Łukasz Kuropaczewski (born 21 August 1981 in Gniezno) is a Polish musical artist.

== Career ==
Lukasz Kuropaczewski started playing the guitar at the age of 10. Since 1992, his musical education was conducted by Professor Piotr Zaleski from Poland and he later continued his education at the Peabody Conservatory of Johns Hopkins University in Baltimore, MD, USA, where he studied with Manuel Barrueco and received an Artist Diploma.

Kuropaczewski has toured in Europe, the United States, Canada, South America and Japan. He has appeared in music centres in Czechia, Belarus, Germany, France, Spain, Belgium, Hungary, Poland, Canary Islands, Iceland, Greece, the UK, and Panama.

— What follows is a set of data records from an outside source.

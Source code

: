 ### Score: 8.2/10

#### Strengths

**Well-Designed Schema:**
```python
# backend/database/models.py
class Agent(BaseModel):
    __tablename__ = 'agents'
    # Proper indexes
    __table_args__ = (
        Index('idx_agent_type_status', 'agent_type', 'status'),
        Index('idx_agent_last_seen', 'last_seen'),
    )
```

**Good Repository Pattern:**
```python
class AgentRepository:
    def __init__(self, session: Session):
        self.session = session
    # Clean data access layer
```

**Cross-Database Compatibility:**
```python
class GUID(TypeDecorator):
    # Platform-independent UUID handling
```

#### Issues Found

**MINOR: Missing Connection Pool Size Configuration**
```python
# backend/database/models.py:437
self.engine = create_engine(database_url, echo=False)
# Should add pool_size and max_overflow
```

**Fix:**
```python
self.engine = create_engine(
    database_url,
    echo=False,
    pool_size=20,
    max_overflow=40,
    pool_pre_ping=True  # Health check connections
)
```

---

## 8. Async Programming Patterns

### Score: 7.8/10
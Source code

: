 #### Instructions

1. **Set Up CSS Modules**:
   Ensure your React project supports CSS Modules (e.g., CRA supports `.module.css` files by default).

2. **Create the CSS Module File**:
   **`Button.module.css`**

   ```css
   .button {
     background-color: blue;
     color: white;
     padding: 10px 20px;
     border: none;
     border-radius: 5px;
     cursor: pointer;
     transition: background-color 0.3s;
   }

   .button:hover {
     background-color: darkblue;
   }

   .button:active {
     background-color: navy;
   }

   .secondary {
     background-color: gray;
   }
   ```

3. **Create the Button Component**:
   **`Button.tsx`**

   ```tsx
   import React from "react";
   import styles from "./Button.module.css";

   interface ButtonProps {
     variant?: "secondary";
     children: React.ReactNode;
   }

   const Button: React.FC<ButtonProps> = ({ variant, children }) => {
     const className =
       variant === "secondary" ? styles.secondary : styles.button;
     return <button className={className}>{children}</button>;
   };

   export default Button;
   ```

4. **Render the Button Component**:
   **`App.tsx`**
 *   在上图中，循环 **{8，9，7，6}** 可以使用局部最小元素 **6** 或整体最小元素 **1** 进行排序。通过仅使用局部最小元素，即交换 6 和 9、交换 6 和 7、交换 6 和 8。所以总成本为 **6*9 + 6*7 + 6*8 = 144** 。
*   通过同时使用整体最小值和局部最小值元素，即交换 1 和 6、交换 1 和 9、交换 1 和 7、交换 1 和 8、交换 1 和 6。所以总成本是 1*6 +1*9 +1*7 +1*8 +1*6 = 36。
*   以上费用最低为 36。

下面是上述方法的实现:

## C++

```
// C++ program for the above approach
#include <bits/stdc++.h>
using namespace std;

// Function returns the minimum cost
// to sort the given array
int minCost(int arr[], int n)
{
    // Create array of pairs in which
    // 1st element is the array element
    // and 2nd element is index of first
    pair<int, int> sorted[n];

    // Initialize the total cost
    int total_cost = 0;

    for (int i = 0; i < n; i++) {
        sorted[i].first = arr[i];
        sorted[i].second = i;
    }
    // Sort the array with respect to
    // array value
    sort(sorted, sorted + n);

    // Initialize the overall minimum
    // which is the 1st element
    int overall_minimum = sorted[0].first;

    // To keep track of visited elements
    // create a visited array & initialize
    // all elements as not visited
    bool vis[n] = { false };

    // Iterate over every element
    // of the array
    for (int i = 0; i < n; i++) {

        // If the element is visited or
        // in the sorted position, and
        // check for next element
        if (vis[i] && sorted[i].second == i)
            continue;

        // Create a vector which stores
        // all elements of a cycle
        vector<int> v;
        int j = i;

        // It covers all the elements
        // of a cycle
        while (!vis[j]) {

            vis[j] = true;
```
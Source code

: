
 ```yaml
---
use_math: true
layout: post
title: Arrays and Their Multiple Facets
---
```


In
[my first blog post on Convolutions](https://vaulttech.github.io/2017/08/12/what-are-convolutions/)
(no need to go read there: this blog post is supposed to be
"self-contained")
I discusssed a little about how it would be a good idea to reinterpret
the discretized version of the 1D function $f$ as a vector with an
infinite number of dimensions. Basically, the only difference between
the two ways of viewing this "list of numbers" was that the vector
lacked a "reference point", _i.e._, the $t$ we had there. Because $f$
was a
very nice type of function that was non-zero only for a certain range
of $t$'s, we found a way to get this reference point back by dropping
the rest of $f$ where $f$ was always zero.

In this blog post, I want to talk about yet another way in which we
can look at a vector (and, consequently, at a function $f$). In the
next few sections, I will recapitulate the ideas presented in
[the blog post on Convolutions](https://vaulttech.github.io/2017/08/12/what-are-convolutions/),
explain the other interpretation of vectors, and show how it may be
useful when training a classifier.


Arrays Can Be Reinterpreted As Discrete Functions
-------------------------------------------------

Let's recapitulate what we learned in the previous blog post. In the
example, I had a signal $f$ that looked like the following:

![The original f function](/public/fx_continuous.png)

He has performed solo recitals in London's Royal Festival Hall, the Concertgebouw in Amsterdam, Warsaw's National Philharmonic Hall, Tchaikovsky Hall in Moscow, Caramoor Music Festival, Santa Fe Chamber Music Festival and New York's Carnegie Hall.

As a chamber music collaborator, he works with musicians such as the Orion String Quartet, Avi Avital, Chen Reiss, Richard Galliano, The Verona Quartet and musicians from the Cleveland Orchestra, the Los Angeles Symphony Orchestra, and the San Antonio Symphony.

He regularly premieres new works for guitar: “Acequias,” by Marc Neikrug and his “Three Pieces for Guitar” at the Baltimore Museum of Art in Baltimore, MD. He has premiered concertos by Angelo Gilardino, Krzysztof Meyer, Mikolaj Gorecki, and Alexandre Tansman (Polish premiere) and he made the guitar version of Krzysztof Penderecki’s Viola Concerto and premiered it with Sinfonia Varsovia, Puerto Rico Symphony and the Chile Symphony Orchestra and conductor Maximiano Valdes.

Kuropaczewski served as guitar faculty at the University of Pennsylvania in Philadelphia, USA from 2008-2010. He is currently on the faculty of the Academy of Music in Poznan, Poland, and the Kunst University Graz, Austria. He holds a doctorate degree in performance.

==Discography==
- "Adela" with Aleksander Dębicz, Łukasz Kuropaczewski, Jakub Józef Orliński on Warner Classics
- "Łukasz" on Tonar Music
- "Modern Soul" with Maciej Frackiewicz, Grzegorz Skrobinski, Marek Bracha, Agata Szymczewska, Lukasz Kuropaczewski on CD Accord
- "Nocturnal" Fryderyk Award Nomination “Best Solo Album” Polish Radio, 2012
- "Concierto de Aranjuez"
- "Aqua e Vinho" Fryderyk Award Nomination “Best Chamber Music Album” Polish Radio, 2010
- "Łukasz Kuropaczewski: Portrait" Fryderyk Award Nomination ”Best Polish Music Album” Polish Radio 2008
- "Spanish Music"
- "Łukasz Kuropaczewski - Recital"

==Publications==
- E. Schrimer - "Three Pieces for Guitar" by M. Neikrug
- Hans Sikorski Verlag - "Triptych Sonata" by K. Meyer
- Schott- "Aria and Cadenza" by K. Penderecki
- Schott- "Viola Concerto for Guitar" by K. Penderecki

==Awards and nominations==
- Fryderyk Award Nomination as “Best Solo Album” for "Nocturnal" (2012)
- Fryderyk Award Nomination as “Best Chamber Music Album” for "Aqua e Vinho" (2010)
- Fryderyk Award Nomination as “Best Polish Music Album” for "Polish Music" (2008)
- Kuropaczewski received the "Meritorius for Polish Culture" medal in recognition of his distinguished cultural contribution, awarded by the Ministry of Culture and National Heritage in Poland.